During a two-day tour of politically important New Hampshire, Rep. Darrell Issa of California said he is not running for president, despite the setting in the nation's traditional first-in-the-nation presidential primary state. But he questioned the leadership abilities of the Democratic favorite in the 2016 race, former Secretary of State Hillary Rodham Clinton.
"I came here hoping to change the debate for those who do run for president," Issa said in a speech at St. Anselm College.
Subjects he hopes will come up ahead of the 2016 election include Obama administration controversies Issa has examined as chairman of the House Oversight and Government Reform Committee: The troubled rollout of Obama's signature health care law. The Internal Revenue Service's scrutiny of politically active groups. And the 2012 attack on the U.S. diplomatic compound in Benghazi, Libya that killed four Americans, during Clinton's tenure as Obama's chief diplomat.

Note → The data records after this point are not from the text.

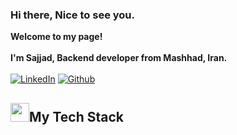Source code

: ### Hi there, Nice to see you.


<b> Welcome to my page! <br/><br/> 
I'm Sajjad, Backend developer from Mashhad, Iran.</b><br/><br/>
<a href="https://www.linkedin.com/in/sajjad-fani-b40753211/" target="_blank"><img alt="LinkedIn" src="https://img.shields.io/badge/linkedin-29146b?&style=for-the-badge&logo=linkedin&logoColor=white" /></a> <a href="https://github.com/sjdfani" target="_blank"><img alt="Github" src="https://img.shields.io/badge/GitHub-7c31e3?&style=for-the-badge&logo=Github&logoColor=white" /></a> 

## <img src="https://emojis.slackmojis.com/emojis/images/1643514389/3643/cool-doge.gif?1643514389" width="30"/>My Tech Stack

"I believe this president is dangerous to our Democracy," Issa said, stopping short of endorsing outright impeachment, when asked.

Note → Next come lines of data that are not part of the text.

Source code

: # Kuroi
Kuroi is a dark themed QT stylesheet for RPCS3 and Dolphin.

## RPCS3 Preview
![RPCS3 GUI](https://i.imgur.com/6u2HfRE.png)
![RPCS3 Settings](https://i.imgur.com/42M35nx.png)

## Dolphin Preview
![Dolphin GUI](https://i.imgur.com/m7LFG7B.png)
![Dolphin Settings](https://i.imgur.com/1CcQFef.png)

Much of Issa's appeal was aimed at the Republican base of voters, which include populist tea partyers that helped the GOP grab control of the House in the 2010 elections. He challenged fellow Republicans to abandon government-centered solutions to problems, but directed his most pointed remarks at Obama and Clinton, the overwhelming Democratic favorite should she seek the presidency.
Democrats complain that the continued focus on the Benghazi attack, in particular, is a political stunt designed to weaken Clinton should she run for president.
Issa said that Clinton and former Secretary of Defense Leon Panetta were accountable as the "top two informed individuals who were awake."
"They didn't react," he said, adding later, "We need to find out from Secretary Clinton, why in the world you wouldn't have insisted that (security forces) be moving and providing support."
The remarks come as the New Hampshire primary campaign season approaches.
Wisconsin Rep. Paul Ryan, the GOP's 2012 vice presidential candidate, was scheduled to visit the state Tuesday evening. Louisiana Gov. Bobby Jindal and 2012 contender Rick Santorum have agreed to March appearances, while other Republicans such as Kentucky Sen. Rand Paul already have traveled to New Hampshire in recent months.
Issa, a former businessman, offered a warning for prospective Republican candidates.
"For too long, the Republican Party has been about Republican ideas of bigger government versus Democratic ideas of bigger government," he said Monday night, suggesting Republicans use "shame" if necessary to get other Republicans in line. "Republicans have to stop talking about new solutions that come with new government programs," he said.